"(Shutterstock) The lurid story has captured the horrified imaginations of millions ever since it broke last Wednesday in Wired magazine: A San Francisco "angel investor" by the name of Cindy Bi-who manages a venture capital firm called CapitalX-is attempting to sue her surrogate for the imagined crime of miscarrying a fetus she understood as her own possession. Bi believes the surrogate should be charged with murder, although the "gestational carrier" in question nearly died in the process herself."
"In reality, while this grotesque episode joins a long list of litigious surrogacy-related melodramas, it says more about natalism in Silicon Valley than it does about any inherent ethical egregiousness of compensating or delegating the carrying of fetuses. In 2019, amid an "explosion of demand" for alienated gestational labor in California, The Economist celebrated Silicon Valleyites' willingness to espouse "stigmatized" kin-making practices and "go off script.""
An investor attempted to sue her gestational carrier for miscarrying a fetus she treated as her property and sought criminal charges despite the carrier nearly dying.
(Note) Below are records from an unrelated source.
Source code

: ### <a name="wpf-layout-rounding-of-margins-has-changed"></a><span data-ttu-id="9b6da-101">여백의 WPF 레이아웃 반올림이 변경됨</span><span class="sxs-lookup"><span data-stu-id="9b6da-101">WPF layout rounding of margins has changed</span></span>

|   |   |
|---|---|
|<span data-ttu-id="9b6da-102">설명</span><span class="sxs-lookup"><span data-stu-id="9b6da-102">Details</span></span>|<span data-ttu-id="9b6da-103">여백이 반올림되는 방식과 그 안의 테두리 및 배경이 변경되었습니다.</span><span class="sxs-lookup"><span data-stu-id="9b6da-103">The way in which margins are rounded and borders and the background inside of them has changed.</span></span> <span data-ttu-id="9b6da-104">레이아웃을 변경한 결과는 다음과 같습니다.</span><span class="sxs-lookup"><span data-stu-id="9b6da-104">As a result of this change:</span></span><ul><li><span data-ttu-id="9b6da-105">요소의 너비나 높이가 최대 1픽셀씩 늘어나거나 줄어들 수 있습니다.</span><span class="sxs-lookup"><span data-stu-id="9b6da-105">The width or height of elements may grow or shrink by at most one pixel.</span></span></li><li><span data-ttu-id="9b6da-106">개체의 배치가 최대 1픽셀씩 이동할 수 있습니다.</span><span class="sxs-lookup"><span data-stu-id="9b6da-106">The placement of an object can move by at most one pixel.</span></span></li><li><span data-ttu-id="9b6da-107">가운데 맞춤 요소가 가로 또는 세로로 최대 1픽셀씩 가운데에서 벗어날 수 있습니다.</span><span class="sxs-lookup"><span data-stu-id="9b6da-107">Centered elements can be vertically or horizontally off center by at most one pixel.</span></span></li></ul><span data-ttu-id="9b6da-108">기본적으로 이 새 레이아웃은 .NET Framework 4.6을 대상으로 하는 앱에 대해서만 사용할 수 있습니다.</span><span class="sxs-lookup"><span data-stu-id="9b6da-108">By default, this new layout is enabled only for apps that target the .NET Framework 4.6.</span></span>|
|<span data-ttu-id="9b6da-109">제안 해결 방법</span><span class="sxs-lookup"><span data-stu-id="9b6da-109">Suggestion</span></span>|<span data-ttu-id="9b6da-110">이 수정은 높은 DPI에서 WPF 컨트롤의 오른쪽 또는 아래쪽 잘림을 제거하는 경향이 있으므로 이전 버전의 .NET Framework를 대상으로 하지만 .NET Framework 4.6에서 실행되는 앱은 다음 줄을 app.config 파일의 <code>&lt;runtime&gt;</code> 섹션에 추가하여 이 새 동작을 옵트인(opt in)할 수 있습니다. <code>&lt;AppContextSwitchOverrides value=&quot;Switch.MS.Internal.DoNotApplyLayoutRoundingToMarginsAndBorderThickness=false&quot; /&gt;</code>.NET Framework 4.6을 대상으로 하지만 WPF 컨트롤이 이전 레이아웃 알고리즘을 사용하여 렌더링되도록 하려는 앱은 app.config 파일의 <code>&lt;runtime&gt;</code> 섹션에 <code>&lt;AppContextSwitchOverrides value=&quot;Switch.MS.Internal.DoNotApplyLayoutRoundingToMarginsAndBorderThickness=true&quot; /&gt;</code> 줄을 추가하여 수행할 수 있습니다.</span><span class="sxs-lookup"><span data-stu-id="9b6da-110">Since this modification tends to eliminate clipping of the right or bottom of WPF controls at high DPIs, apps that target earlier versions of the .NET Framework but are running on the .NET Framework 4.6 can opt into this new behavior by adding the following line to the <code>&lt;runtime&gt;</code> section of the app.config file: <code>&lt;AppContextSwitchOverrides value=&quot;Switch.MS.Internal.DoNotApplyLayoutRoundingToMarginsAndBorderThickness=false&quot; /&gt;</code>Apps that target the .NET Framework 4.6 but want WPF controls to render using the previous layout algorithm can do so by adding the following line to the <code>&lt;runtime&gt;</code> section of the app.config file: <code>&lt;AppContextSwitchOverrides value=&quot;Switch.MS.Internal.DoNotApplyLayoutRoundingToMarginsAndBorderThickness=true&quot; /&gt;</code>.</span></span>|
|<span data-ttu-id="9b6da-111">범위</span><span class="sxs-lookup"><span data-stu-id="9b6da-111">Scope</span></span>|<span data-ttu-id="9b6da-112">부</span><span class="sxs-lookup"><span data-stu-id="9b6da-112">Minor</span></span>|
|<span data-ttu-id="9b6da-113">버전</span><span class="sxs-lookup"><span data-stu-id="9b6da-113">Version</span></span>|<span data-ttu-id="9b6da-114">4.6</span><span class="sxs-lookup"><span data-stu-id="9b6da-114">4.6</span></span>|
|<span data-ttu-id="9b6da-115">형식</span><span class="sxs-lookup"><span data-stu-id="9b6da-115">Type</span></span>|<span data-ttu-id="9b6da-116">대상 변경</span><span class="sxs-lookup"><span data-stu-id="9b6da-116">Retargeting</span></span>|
Public outrage framed the investor's campaign as deranged and prompted calls to end surrogacy. The case, however, reflects broader natalist values in Silicon Valley and a culture that treats parenthood as proprietary. High demand for compensated gestational labor, soft eugenics, competitiveness, and individualism have driven commodified approaches to baby-making. The root problem lies in structural norms that curate and market pregnancies rather than isolated litigious incidents.